My company is currently using a mix of AWS and Azure, and our security team is debating whether we should stick to traditional firewalls or move to a Zero Trust approach. Traditional security seems to focus on "trusting" anything inside the network, but with a multi-cloud setup, there is no "inside" anymore. How does Zero Trust solve the problem of lateral movement for attackers? If a hacker breaches one cloud instance, how does this architecture prevent them from jumping to our other cloud resources?
3 answers
Traditional perimeter security is like a castle with a moat; once someone crosses the moat, they can roam the castle. Zero Trust assumes the attacker is already inside. It prevents "Lateral Movement" by requiring verification for every single transaction between workloads, even if they are in the same VPC. In a multi-cloud environment, Zero Trust uses "Identity-Centric" micro-segmentation. This means that an AWS Lambda function can only talk to an Azure SQL database if it has the specific cryptographic identity and permissions to do so. This "Zero-Trust Network Access" (ZTNA) ensures that a breach in one area is strictly contained and cannot spread.
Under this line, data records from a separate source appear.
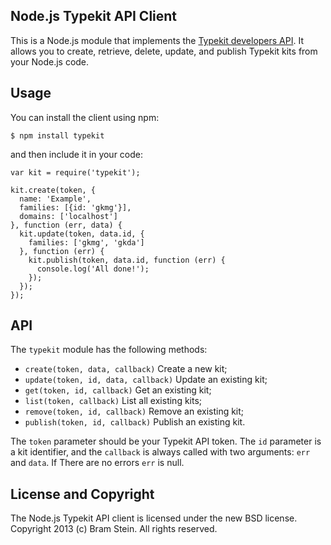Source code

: ## Node.js Typekit API Client

This is a Node.js module that implements the [Typekit developers API](https://typekit.com/docs/api). It allows you to create, retrieve, delete, update, and publish Typekit kits from your Node.js code.

## Usage

You can install the client using npm:

    $ npm install typekit

and then include it in your code:

    var kit = require('typekit');

    kit.create(token, {
      name: 'Example',
      families: [{id: 'gkmg'}],
      domains: ['localhost']
    }, function (err, data) {
      kit.update(token, data.id, {
        families: ['gkmg', 'gkda']
      }, function (err) {
        kit.publish(token, data.id, function (err) {
          console.log('All done!');
        });
      });
    });

## API

The `typekit` module has the following methods:

* `create(token, data, callback)` Create a new kit;
* `update(token, id, data, callback)` Update an existing kit;
* `get(token, id, callback)` Get an existing kit;
* `list(token, callback)` List all existing kits;
* `remove(token, id, callback)` Remove an existing kit;
* `publish(token, id, callback)` Publish an existing kit.

The `token` parameter should be your Typekit API token. The `id` parameter is a kit identifier, and the `callback` is always called with two arguments: `err` and `data`. If There are no errors `err` is null.

## License and Copyright

The Node.js Typekit API client is licensed under the new BSD license. Copyright 2013 (c) Bram Stein. All rights reserved.
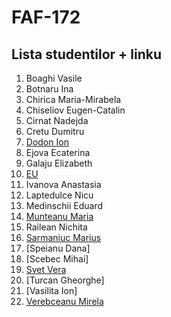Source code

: # FAF-172 
## Lista studentilor + linku

1. Boaghi Vasile 
2. Botnaru Ina
3. Chirica Maria-Mirabela
4. Chiseliov Eugen-Catalin
5. Cirnat Nadejda
6. Cretu Dumitru
7. [Dodon Ion](https://github.com/iondodon1998/UTM_OOP.git)
8. Ejova Ecaterina
9. Galaju Elizabeth
10. [EU](https://github.com/AlinaGomeniuc/oop)
11. Ivanova Anastasia
12. Laptedulce Nicu
13. Medinschii Eduard
14. [Munteanu Maria](https://github.com/MaryMN/oop)
15. Railean Nichita
16. [Sarmaniuc Marius](https://github.com/mariussarmaniuc/POO)  
17. [Speianu Dana]
18. [Scebec Mihai]
19. [Svet Vera](https://github.com/verasv81/oop-labaratories)
20. [Turcan Gheorghe]
21. [Vasilita Ion]
22. [Verebceanu Mirela](https://github.com/mirelaverebceanu/OOP)

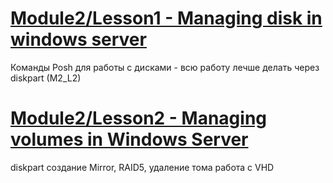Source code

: # [Module2/Lesson1 - Managing disk in windows server](Lessons/MOD2_L1.MD)
 Команды Posh для работы с дисками - всю работу лечше делать через diskpart (M2_L2)
# [Module2/Lesson2 - Managing volumes in Windows Server](Lessons/MOD2_L2.MD)
 diskpart
 создание Mirror, RAID5,
 удаление тома
 работа с VHD
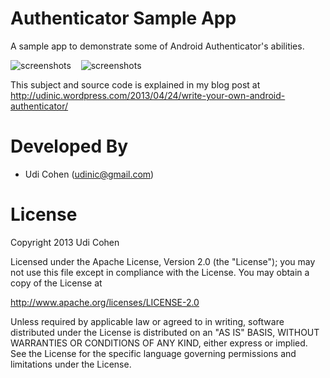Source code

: Authenticator Sample App
========================

A sample app to demonstrate some of Android Authenticator's abilities.

![screenshots](https://raw.github.com/Udinic/AccountAuthenticator/master/screenshots/sampleapp.png) &nbsp;&nbsp; ![screenshots](https://raw.github.com/Udinic/AccountAuthenticator/master/screenshots/accounts.png)


This subject and source code is explained in my blog post at http://udinic.wordpress.com/2013/04/24/write-your-own-android-authenticator/


Developed By
============

* Udi Cohen (udinic@gmail.com)



License
=======

Copyright 2013 Udi Cohen

Licensed under the Apache License, Version 2.0 (the "License");
you may not use this file except in compliance with the License.
You may obtain a copy of the License at

   http://www.apache.org/licenses/LICENSE-2.0

Unless required by applicable law or agreed to in writing, software
distributed under the License is distributed on an "AS IS" BASIS,
WITHOUT WARRANTIES OR CONDITIONS OF ANY KIND, either express or implied.
See the License for the specific language governing permissions and
limitations under the License.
Are you utilizing a "Service Mesh" like Istio to manage the Mutual TLS (mTLS) identities between your different cloud services to ensure all traffic is encrypted?
In multi-cloud, your identity is the new perimeter. If you don't have a centralized identity management strategy, you can't truly implement Zero Trust across different providers.
Spot on, Kimberly. We learned the hard way that trying to manage separate users in AWS IAM and Azure AD makes it impossible to maintain a consistent "Least Privilege" policy.
Jeffrey, we are implementing Istio precisely for its "Service-to-Service" security features. By enforcing mTLS, we ensure that every packet of data moving between AWS and Azure is encrypted and authenticated. This is a core pillar of Zero Trust because it removes the reliance on IP addresses, which can be easily spoofed. Instead, the "Workload Identity" is checked at both ends of the connection. If a service doesn't have the correct certificate, the connection is dropped immediately, effectively neutralizing the risk of an attacker sniffing the traffic or moving laterally through our cloud mesh.